Johannesburg – Deputy President Cyril Ramaphosa says government and its social partners will only be able to say: “the work is done” when South Africa has a growing, inclusive economy that creates decent jobs.
Addressing the 21st National Economic Development and Labour Council (NEDLAC) Annual Summit in Johannesburg on Friday, the Deputy President said the work will only be done when young South Africans are in productive employment, when people can support themselves and when all poor students can access quality education.
“We can only say our work is done when we produce more women engineers, doctors and accountants; when we derive more value from our minerals; when we process our crops where they are grown.
“We can only say our work is done when all South Africans have electricity in their homes; when they all have reliable, safe water and decent sanitation,” he said.
The Deputy President said there is a need to work together to transform the economic landscape for the benefit of all.
NEDLAC must continue to be the country’s most effective mechanism to facilitate consensus among the social partners in finding appropriate solutions.

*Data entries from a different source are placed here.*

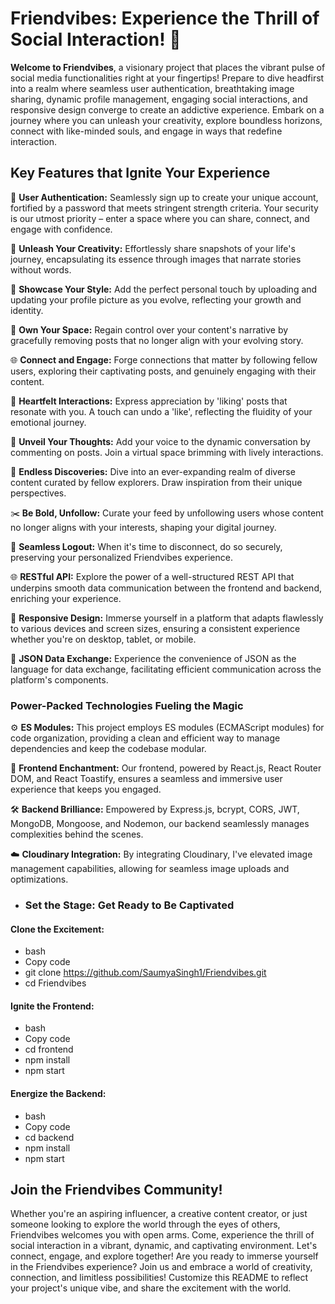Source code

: # Friendvibes: Experience the Thrill of Social Interaction! 🚀

**Welcome to Friendvibes**, a visionary project that places the vibrant pulse of social media functionalities right at your fingertips! Prepare to dive headfirst into a realm where seamless user authentication, breathtaking image sharing, dynamic profile management, engaging social interactions, and responsive design converge to create an addictive experience. Embark on a journey where you can unleash your creativity, explore boundless horizons, connect with like-minded souls, and engage in ways that redefine interaction.

## Key Features that Ignite Your Experience

🔐 **User Authentication:** Seamlessly sign up to create your unique account, fortified by a password that meets stringent strength criteria. Your security is our utmost priority – enter a space where you can share, connect, and engage with confidence.

📸 **Unleash Your Creativity:** Effortlessly share snapshots of your life's journey, encapsulating its essence through images that narrate stories without words.

💫 **Showcase Your Style:** Add the perfect personal touch by uploading and updating your profile picture as you evolve, reflecting your growth and identity.

🔑 **Own Your Space:** Regain control over your content's narrative by gracefully removing posts that no longer align with your evolving story.

🌐 **Connect and Engage:** Forge connections that matter by following fellow users, exploring their captivating posts, and genuinely engaging with their content.

💖 **Heartfelt Interactions:** Express appreciation by 'liking' posts that resonate with you. A touch can undo a 'like', reflecting the fluidity of your emotional journey.

💬 **Unveil Your Thoughts:** Add your voice to the dynamic conversation by commenting on posts. Join a virtual space brimming with lively interactions.

🌟 **Endless Discoveries:** Dive into an ever-expanding realm of diverse content curated by fellow explorers. Draw inspiration from their unique perspectives.

✂️ **Be Bold, Unfollow:** Curate your feed by unfollowing users whose content no longer aligns with your interests, shaping your digital journey.

🚪 **Seamless Logout:** When it's time to disconnect, do so securely, preserving your personalized Friendvibes experience.

🌐 **RESTful API:** Explore the power of a well-structured REST API that underpins smooth data communication between the frontend and backend, enriching your experience.

📱 **Responsive Design:** Immerse yourself in a platform that adapts flawlessly to various devices and screen sizes, ensuring a consistent experience whether you're on desktop, tablet, or mobile.

🔗 **JSON Data Exchange:** Experience the convenience of JSON as the language for data exchange, facilitating efficient communication across the platform's components.

### Power-Packed Technologies Fueling the Magic

⚙️ **ES Modules:** This project employs ES modules (ECMAScript modules) for code organization, providing a clean and efficient way to manage dependencies and keep the codebase modular.

🎨 **Frontend Enchantment:** Our frontend, powered by React.js, React Router DOM, and React Toastify, ensures a seamless and immersive user experience that keeps you engaged.

🛠️ **Backend Brilliance:** Empowered by Express.js, bcrypt, CORS, JWT, MongoDB, Mongoose, and Nodemon, our backend seamlessly manages complexities behind the scenes.

☁️ **Cloudinary Integration:** By integrating Cloudinary, I've elevated image management capabilities, allowing for seamless image uploads and optimizations.

- ### Set the Stage: Get Ready to Be Captivated
#### Clone the Excitement:
+ bash
+ Copy code
+ git clone https://github.com/SaumyaSingh1/Friendvibes.git
+ cd Friendvibes

#### Ignite the Frontend:
+ bash
+ Copy code
+ cd frontend
+ npm install
+ npm start

#### Energize the Backend:
+ bash
+ Copy code
+ cd backend
+ npm install
+ npm start
## Join the Friendvibes Community!
Whether you're an aspiring influencer, a creative content creator, or just someone looking to explore the world through the eyes of others, Friendvibes welcomes you with open arms. Come, experience the thrill of social interaction in a vibrant, dynamic, and captivating environment. Let's connect, engage, and explore together!
Are you ready to immerse yourself in the Friendvibes experience? Join us and embrace a world of creativity, connection, and limitless possibilities! Customize this README to reflect your project's unique vibe, and share the excitement with the world.




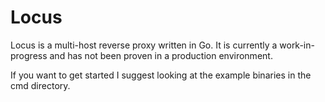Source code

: # Locus

Locus is a multi-host reverse proxy written in Go. It is currently a
work-in-progress and has not been proven in a production environment.

If you want to get started I suggest looking at the example binaries
in the cmd directory.
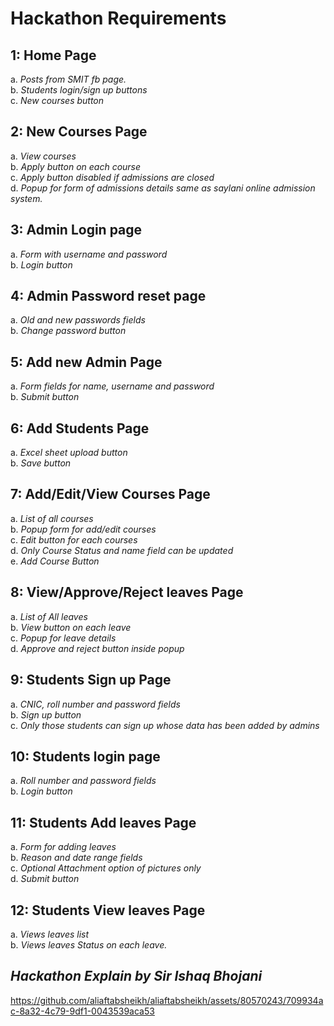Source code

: # Hackathon Requirements

## 1: Home Page
a. *Posts from SMIT fb page.*<br/>
b. *Students login/sign up buttons*<br/>
c. *New courses button*<br/>

## 2: New Courses Page
a. *View courses* <br/>
b. *Apply button on each course*<br/>
c. *Apply button disabled if admissions are closed*<br/>
d. *Popup for form of admissions details same as saylani online admission system.*

## 3: Admin Login page
a. *Form with username and password* <br/>
b. *Login button*

## 4: Admin Password reset page
a. *Old and new passwords fields* <br/>
b. *Change password button* <br/>

## 5: Add new Admin Page
a. *Form fields for name, username and password* <br/>
b. *Submit button*

## 6: Add Students Page
a. *Excel sheet upload button* <br/>
b. *Save button*

## 7: Add/Edit/View Courses Page
a. *List of all courses* <br/>
b. *Popup form for add/edit courses* <br/>
c. *Edit button for each courses* <br/>
d. *Only Course Status and name field can be updated* <br/>
e. *Add Course Button*

## 8: View/Approve/Reject leaves Page
a. *List of All leaves* <br/>
b. *View button on each leave* <br/>
c. *Popup for leave details*<br/>
d. *Approve and reject button inside popup*

## 9: Students Sign up Page
a. *CNIC, roll number and password fields* <br/>
b. *Sign up button* <br/>
c. *Only those students can sign up whose data has been added by admins*

## 10: Students login page
a. *Roll number and password fields* <br/>
b. *Login button*

## 11: Students Add leaves Page
a. *Form for adding leaves* <br/>
b. *Reason and date range fields* <br/>
c. *Optional Attachment option of pictures only* <br/>
d. *Submit button*

## 12: Students View leaves Page

a. *Views leaves list* <br/>
b. *Views leaves Status on each leave.*




## *Hackathon Explain by Sir Ishaq Bhojani*


https://github.com/aliaftabsheikh/aliaftabsheikh/assets/80570243/709934ac-8a32-4c79-9df1-0043539aca53

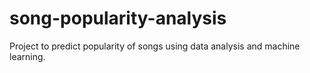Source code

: # song-popularity-analysis
Project to predict popularity of songs using data analysis and machine learning.
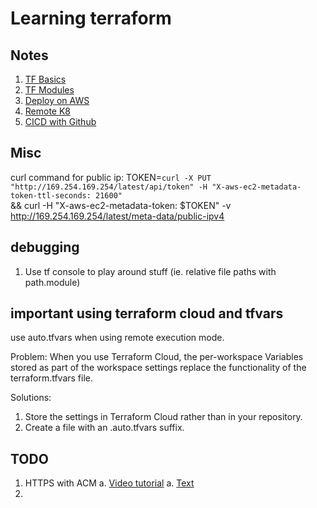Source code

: # Learning terraform 

## Notes
1. [TF Basics](./1-basics/BASICS.md) 
2. [TF Modules](./2-modules/MODULES.md) 
3. [Deploy on AWS](./3-AWS/AWS.md) 
4. [Remote K8](./4-K8/K8.md)
4. [CICD with Github](./5-CICD/CICD.md)

## Misc
curl command for public ip:
TOKEN=`curl -X PUT "http://169.254.169.254/latest/api/token" -H "X-aws-ec2-metadata-token-ttl-seconds: 21600"` \
&& curl -H "X-aws-ec2-metadata-token: $TOKEN" -v http://169.254.169.254/latest/meta-data/public-ipv4

## debugging
1. Use tf console to play around stuff (ie. relative file paths with path.module)

## important using terraform cloud and tfvars
use auto.tfvars when using remote execution mode.

<!--https://discuss.hashicorp.com/t/values-from-tfvars-not-getting-loaded/24040-->
Problem: When you use Terraform Cloud, the per-workspace Variables stored as part of the workspace settings 
replace the functionality of the terraform.tfvars file.

Solutions:
1. Store the settings in Terraform Cloud rather than in your repository.
2. Create a file with an .auto.tfvars suffix. 

## TODO
1. HTTPS with ACM
    a. [Video tutorial](https://www.youtube.com/watch?v=Ge-dkZgqLKg)
    a. [Text](https://www.missioncloud.com/blog/how-to-generate-and-renew-an-ssl-certificate-using-terraform-on-aws)
2. 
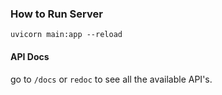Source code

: ### How to Run Server


`uvicorn main:app --reload`

#### API Docs

go to `/docs` or `redoc` to see all the available API's.
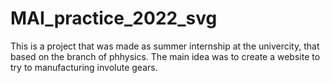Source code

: # MAI_practice_2022_svg

This is a project that was made as summer internship at the univercity, that based on the branch of phhysics. 
The main idea was to create a website to try to manufacturing involute gears.
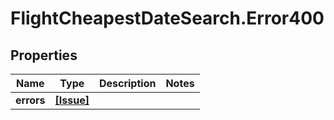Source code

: # FlightCheapestDateSearch.Error400

## Properties

Name | Type | Description | Notes
------------ | ------------- | ------------- | -------------
**errors** | [**[Issue]**](Issue.md) |  | 


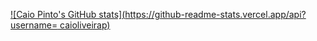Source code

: [![Caio Pinto's GitHub stats](https://github-readme-stats.vercel.app/api?username=
caioliveirap)](https://github.com/anuraghazra/github-readme-stats)

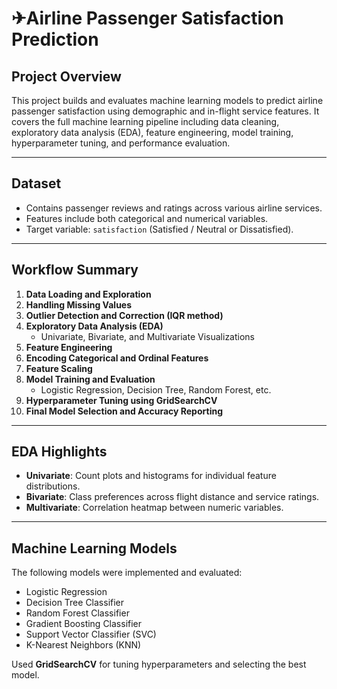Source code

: # ✈Airline Passenger Satisfaction Prediction

##  Project Overview

This project builds and evaluates machine learning models to predict airline passenger satisfaction using demographic and in-flight service features. It covers the full machine learning pipeline including data cleaning, exploratory data analysis (EDA), feature engineering, model training, hyperparameter tuning, and performance evaluation.

---

##  Dataset

- Contains passenger reviews and ratings across various airline services.
- Features include both categorical and numerical variables.
- Target variable: `satisfaction` (Satisfied / Neutral or Dissatisfied).

---

##  Workflow Summary

1. **Data Loading and Exploration**
2. **Handling Missing Values**
3. **Outlier Detection and Correction (IQR method)**
4. **Exploratory Data Analysis (EDA)**
   - Univariate, Bivariate, and Multivariate Visualizations
5. **Feature Engineering**
6. **Encoding Categorical and Ordinal Features**
7. **Feature Scaling**
8. **Model Training and Evaluation**
   - Logistic Regression, Decision Tree, Random Forest, etc.
9. **Hyperparameter Tuning using GridSearchCV**
10. **Final Model Selection and Accuracy Reporting**

---

##  EDA Highlights

- **Univariate**: Count plots and histograms for individual feature distributions.
- **Bivariate**: Class preferences across flight distance and service ratings.
- **Multivariate**: Correlation heatmap between numeric variables.

---

##  Machine Learning Models

The following models were implemented and evaluated:

- Logistic Regression  
- Decision Tree Classifier  
- Random Forest Classifier  
- Gradient Boosting Classifier  
- Support Vector Classifier (SVC)  
- K-Nearest Neighbors (KNN)

Used **GridSearchCV** for tuning hyperparameters and selecting the best model.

The rapid economic growth that is needed must be sustainable and equitable. It must be founded on participation, social dialogue and courageous leadership.
He quoted the National Development Plan (NDP), which sets a target of 11 million additional jobs by 2030 and a rise in the labour force participation rate from 54% in 2010 to 65%.
“If we are to achieve these targets, we need to take extraordinary measures. We need to accelerate the implementation of those programmes that have shown the greatest promise. Most importantly, we need to develop new, refreshing, innovative approaches to creating work,” said the Deputy President.
Economic growth, job creation
From 1994 to 2015, South Africa’s economy experienced average annual growth of 3%.
“Last year, we achieved growth of only 1.3 percent. The news this week of growth of 3.3 percent in the last quarter should encourage us to deepen collaboration between all social partners in implementing an agenda for growth and development.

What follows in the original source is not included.